Approach-oriented and avoidance-oriented measures under complex Pythagorean fuzzy information and an area-based model to multiple criteria decision-aiding systems

Abstract

The purpose of this paper is to evolve a novel area-based Pythagorean fuzzy decision model via an approach-oriented measure and an avoidance-oriented measure in support of multiple criteria decision analysis involving intricate uncertainty of Pythagorean fuzziness. Pythagorean membership grades embedded in a Pythagorean fuzzy set is featured by tensible functions of membership, non-membership, indeterminacy, strength, and direction, which delivers flexibility and adaptability in manipulating higher-order uncertainties.
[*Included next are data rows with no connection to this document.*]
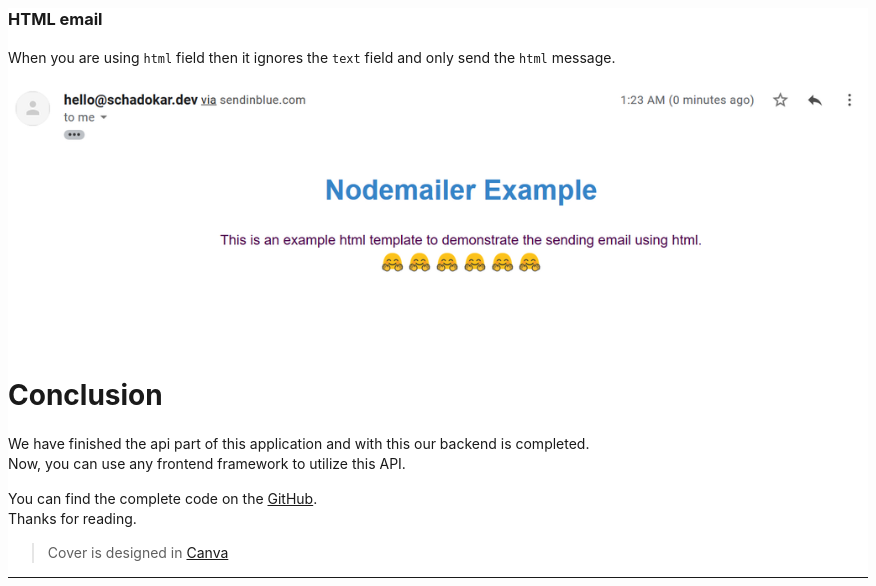 ### HTML email

When you are using `html` field then it ignores the `text` field and only send the `html` message.

![html](./images/mail-html.PNG)

# Conclusion
We have finished the api part of this application and with this our backend is completed.  
Now, you can use any frontend framework to utilize this API.  

You can find the complete code on the [GitHub](https://github.com/schadokar/nodemailer-app).  
Thanks for reading.

> Cover is designed in [Canva](https://canva.7eqqol.net/KD6B9)

---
However, a well-defined ordered structure is never popular in real-life issues, seldom seen in Pythagorean fuzzy circumstances. Consider that point operators can make a systematic allocation of the indeterminacy composition contained in Pythagorean fuzzy information. This paper exploits the codomains of the point operations (i.e., the quantities that express the extents of point operators) to launch new measurements of approach orientation and avoidance orientation for performance ratings. This paper employs such measurements to develop an area-based performance index and an area-based comprehensive index for conducting a decision analysis. The applications and comparative analyses of the advanced area-based approach to some decision-making problems concerning sustainable recycling partner selection, company investment decisions, stock investment decisions, and working capital financing decisions give support to methodological advantages and practical effectiveness.